Records from a data collection

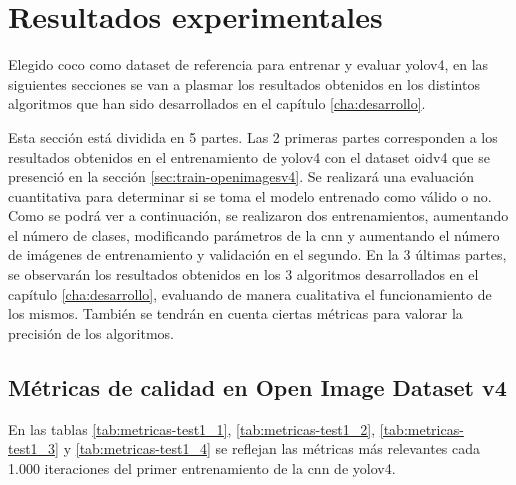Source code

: \section{Resultados experimentales}
\label{sec:resultados-experimentales}

Elegido \gls{coco} como dataset de referencia para entrenar y evaluar \gls{yolov4}, en las siguientes secciones se van a plasmar los resultados obtenidos en los distintos algoritmos que han sido desarrollados en el capítulo \ref{cha:desarrollo}.

Esta sección está dividida en 5 partes. Las 2 primeras partes corresponden a los resultados obtenidos en el entrenamiento de \gls{yolov4} con el dataset \gls{oidv4} que se presenció en la sección \ref{sec:train-openimagesv4}. Se realizará una evaluación cuantitativa para determinar si se toma el modelo entrenado como válido o no. Como se podrá ver a continuación, se realizaron dos entrenamientos, aumentando el número de clases, modificando parámetros de la \gls{cnn} y aumentando el número de imágenes de entrenamiento y validación en el segundo. En la 3 últimas partes, se observarán los resultados obtenidos en los 3 algoritmos desarrollados en el capítulo \ref{cha:desarrollo}, evaluando de manera cualitativa el funcionamiento de los mismos. También se tendrán en cuenta ciertas métricas para valorar la precisión de los algoritmos.

\subsection{Métricas de calidad en Open Image Dataset v4}
\label{subsec:metricas-calidad-openimagesv4}

En las tablas \ref{tab:metricas-test1_1}, \ref{tab:metricas-test1_2}, \ref{tab:metricas-test1_3} y \ref{tab:metricas-test1_4} se reflejan las métricas más relevantes cada 1.000 iteraciones del primer entrenamiento de la \gls{cnn} de \gls{yolov4}.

→ **REQUIRED WORK**: The data above should be set down again exactly, with the pictures omitted.

→ **SOLUTION FOR THIS EXERCISE**:
Source code

: \section{Resultados experimentales}
\label{sec:resultados-experimentales}

Elegido \gls{coco} como dataset de referencia para entrenar y evaluar \gls{yolov4}, en las siguientes secciones se van a plasmar los resultados obtenidos en los distintos algoritmos que han sido desarrollados en el capítulo \ref{cha:desarrollo}.

Esta sección está dividida en 5 partes. Las 2 primeras partes corresponden a los resultados obtenidos en el entrenamiento de \gls{yolov4} con el dataset \gls{oidv4} que se presenció en la sección \ref{sec:train-openimagesv4}. Se realizará una evaluación cuantitativa para determinar si se toma el modelo entrenado como válido o no. Como se podrá ver a continuación, se realizaron dos entrenamientos, aumentando el número de clases, modificando parámetros de la \gls{cnn} y aumentando el número de imágenes de entrenamiento y validación en el segundo. En la 3 últimas partes, se observarán los resultados obtenidos en los 3 algoritmos desarrollados en el capítulo \ref{cha:desarrollo}, evaluando de manera cualitativa el funcionamiento de los mismos. También se tendrán en cuenta ciertas métricas para valorar la precisión de los algoritmos.

\subsection{Métricas de calidad en Open Image Dataset v4}
\label{subsec:metricas-calidad-openimagesv4}

En las tablas \ref{tab:metricas-test1_1}, \ref{tab:metricas-test1_2}, \ref{tab:metricas-test1_3} y \ref{tab:metricas-test1_4} se reflejan las métricas más relevantes cada 1.000 iteraciones del primer entrenamiento de la \gls{cnn} de \gls{yolov4}.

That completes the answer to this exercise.